Problem requirements:
Among the entries below, copy every line that carries the word "правильный".

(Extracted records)
=-=-=-=-=

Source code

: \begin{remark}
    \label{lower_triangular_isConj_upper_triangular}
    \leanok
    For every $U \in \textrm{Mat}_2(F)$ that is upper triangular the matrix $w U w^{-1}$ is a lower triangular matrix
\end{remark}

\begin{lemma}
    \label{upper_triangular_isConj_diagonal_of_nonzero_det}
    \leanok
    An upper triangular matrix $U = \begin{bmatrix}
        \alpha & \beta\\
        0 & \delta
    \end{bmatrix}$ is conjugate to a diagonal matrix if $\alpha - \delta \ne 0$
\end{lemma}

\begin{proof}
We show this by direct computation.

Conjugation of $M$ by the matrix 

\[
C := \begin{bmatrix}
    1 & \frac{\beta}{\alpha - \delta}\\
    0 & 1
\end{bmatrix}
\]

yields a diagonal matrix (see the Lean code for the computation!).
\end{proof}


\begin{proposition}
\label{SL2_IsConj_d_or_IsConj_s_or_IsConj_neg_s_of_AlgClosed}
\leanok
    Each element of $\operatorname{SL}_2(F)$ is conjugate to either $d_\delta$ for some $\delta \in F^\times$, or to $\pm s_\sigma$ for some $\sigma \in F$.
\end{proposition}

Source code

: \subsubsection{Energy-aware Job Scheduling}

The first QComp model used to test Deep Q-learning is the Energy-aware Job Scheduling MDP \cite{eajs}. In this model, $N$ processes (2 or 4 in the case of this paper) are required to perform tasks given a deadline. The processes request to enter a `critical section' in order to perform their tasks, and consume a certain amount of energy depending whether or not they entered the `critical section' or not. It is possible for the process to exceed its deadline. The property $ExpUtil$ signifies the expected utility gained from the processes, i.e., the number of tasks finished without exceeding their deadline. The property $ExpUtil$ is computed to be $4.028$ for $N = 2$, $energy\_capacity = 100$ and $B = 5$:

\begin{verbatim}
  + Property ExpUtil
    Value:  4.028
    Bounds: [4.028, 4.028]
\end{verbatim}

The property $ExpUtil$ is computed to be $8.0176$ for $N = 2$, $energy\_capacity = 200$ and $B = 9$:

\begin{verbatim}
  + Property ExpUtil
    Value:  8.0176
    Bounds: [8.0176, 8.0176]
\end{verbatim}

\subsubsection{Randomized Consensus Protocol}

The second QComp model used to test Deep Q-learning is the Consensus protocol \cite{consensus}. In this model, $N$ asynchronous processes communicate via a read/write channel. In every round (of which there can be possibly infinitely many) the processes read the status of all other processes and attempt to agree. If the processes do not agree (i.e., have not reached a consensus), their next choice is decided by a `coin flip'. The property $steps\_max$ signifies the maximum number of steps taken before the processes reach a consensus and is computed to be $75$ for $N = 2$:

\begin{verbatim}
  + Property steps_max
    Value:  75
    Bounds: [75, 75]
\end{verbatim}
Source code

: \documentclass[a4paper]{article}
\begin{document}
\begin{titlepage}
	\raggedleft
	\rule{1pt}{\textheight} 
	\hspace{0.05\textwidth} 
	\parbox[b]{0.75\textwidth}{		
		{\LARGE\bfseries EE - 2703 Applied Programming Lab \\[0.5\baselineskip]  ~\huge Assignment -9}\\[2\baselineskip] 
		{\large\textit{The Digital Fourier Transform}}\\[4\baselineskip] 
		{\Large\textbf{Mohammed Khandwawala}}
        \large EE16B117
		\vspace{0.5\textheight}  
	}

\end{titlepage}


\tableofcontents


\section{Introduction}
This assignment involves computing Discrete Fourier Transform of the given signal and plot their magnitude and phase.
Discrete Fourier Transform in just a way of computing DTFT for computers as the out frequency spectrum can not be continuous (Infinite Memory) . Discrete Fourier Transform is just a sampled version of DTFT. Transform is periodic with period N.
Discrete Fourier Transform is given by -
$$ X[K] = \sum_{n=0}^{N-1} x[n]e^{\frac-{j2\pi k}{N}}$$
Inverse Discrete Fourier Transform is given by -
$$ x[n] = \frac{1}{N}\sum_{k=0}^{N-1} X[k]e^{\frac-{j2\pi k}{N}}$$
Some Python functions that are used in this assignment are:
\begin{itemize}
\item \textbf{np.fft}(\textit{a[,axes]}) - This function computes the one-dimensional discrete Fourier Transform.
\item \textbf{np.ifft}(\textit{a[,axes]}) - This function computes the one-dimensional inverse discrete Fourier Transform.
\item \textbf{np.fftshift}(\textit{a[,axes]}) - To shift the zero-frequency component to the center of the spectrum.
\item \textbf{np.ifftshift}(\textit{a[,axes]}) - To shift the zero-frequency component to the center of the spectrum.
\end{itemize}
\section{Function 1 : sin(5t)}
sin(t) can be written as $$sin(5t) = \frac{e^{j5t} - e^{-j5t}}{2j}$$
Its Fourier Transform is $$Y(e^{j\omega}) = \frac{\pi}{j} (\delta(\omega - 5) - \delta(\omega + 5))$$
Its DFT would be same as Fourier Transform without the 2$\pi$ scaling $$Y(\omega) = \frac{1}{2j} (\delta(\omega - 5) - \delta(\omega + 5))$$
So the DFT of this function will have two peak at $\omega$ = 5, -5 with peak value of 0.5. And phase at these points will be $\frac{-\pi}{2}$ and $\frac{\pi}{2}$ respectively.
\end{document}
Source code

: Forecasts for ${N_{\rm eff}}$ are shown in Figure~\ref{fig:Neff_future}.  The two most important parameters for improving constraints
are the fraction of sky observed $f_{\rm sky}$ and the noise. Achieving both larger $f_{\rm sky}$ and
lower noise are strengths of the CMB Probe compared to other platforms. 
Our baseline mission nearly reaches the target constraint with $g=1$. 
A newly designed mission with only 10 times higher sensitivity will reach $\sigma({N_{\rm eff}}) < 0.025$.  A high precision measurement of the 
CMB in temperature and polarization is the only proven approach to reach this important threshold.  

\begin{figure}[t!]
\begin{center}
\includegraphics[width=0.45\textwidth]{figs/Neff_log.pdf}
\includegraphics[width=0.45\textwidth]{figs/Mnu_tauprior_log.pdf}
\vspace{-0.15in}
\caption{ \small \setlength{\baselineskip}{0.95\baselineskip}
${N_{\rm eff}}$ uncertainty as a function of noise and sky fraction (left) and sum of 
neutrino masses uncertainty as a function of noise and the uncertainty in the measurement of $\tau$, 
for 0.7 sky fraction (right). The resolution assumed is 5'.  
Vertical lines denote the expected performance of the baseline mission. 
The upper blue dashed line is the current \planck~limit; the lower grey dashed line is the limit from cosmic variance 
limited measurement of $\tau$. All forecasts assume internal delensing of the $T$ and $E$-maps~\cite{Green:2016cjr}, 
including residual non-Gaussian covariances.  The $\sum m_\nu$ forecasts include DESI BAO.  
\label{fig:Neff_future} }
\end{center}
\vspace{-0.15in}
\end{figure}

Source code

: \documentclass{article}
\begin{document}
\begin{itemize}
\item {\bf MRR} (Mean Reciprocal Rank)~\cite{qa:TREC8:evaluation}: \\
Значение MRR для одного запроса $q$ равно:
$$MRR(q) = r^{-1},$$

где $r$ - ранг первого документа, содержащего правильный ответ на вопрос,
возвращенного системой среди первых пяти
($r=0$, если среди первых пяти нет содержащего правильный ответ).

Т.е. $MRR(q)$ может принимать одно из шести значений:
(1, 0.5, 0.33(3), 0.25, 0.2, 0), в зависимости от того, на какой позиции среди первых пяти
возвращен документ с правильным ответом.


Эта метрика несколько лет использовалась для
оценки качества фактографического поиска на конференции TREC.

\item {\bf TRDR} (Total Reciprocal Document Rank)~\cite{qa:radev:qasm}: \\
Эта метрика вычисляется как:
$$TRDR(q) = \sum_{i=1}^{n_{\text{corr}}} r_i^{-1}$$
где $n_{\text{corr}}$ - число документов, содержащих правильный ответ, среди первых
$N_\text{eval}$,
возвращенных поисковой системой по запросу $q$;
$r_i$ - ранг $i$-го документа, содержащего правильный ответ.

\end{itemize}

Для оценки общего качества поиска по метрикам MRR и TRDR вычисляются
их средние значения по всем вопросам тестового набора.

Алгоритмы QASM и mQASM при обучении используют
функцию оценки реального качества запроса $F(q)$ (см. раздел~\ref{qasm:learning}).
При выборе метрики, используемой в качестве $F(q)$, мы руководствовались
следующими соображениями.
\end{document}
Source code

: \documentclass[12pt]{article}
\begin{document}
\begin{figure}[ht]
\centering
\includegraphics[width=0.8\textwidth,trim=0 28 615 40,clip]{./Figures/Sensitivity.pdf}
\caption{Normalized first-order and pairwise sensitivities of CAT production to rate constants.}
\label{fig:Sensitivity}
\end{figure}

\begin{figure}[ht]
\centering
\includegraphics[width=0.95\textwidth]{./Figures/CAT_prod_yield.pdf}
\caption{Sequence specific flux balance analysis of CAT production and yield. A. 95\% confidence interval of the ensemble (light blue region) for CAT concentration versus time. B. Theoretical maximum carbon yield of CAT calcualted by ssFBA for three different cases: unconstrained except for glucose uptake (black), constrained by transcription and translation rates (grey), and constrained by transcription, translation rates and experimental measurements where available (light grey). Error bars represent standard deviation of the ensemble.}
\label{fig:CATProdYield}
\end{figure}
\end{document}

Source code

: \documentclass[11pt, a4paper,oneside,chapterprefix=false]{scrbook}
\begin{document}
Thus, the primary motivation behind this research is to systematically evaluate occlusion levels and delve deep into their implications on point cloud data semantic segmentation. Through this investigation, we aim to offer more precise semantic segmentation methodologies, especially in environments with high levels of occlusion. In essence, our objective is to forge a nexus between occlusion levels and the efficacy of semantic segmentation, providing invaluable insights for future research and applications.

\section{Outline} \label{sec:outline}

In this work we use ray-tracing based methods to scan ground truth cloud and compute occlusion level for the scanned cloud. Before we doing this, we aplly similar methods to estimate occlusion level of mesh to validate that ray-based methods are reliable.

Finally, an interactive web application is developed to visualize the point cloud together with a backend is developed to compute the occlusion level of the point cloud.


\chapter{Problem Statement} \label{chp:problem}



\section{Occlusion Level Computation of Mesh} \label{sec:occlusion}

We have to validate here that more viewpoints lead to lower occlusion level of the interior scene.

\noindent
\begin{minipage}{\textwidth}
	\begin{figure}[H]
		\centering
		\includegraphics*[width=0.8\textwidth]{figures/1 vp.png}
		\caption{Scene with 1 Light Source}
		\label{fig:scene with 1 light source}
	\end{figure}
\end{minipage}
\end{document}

=-=-=-=-=

Worked solution:
где $r$ - ранг первого документа, содержащего правильный ответ на вопрос,
($r=0$, если среди первых пяти нет содержащего правильный ответ).
где $n_{\text{corr}}$ - число документов, содержащих правильный ответ, среди первых
$r_i$ - ранг $i$-го документа, содержащего правильный ответ.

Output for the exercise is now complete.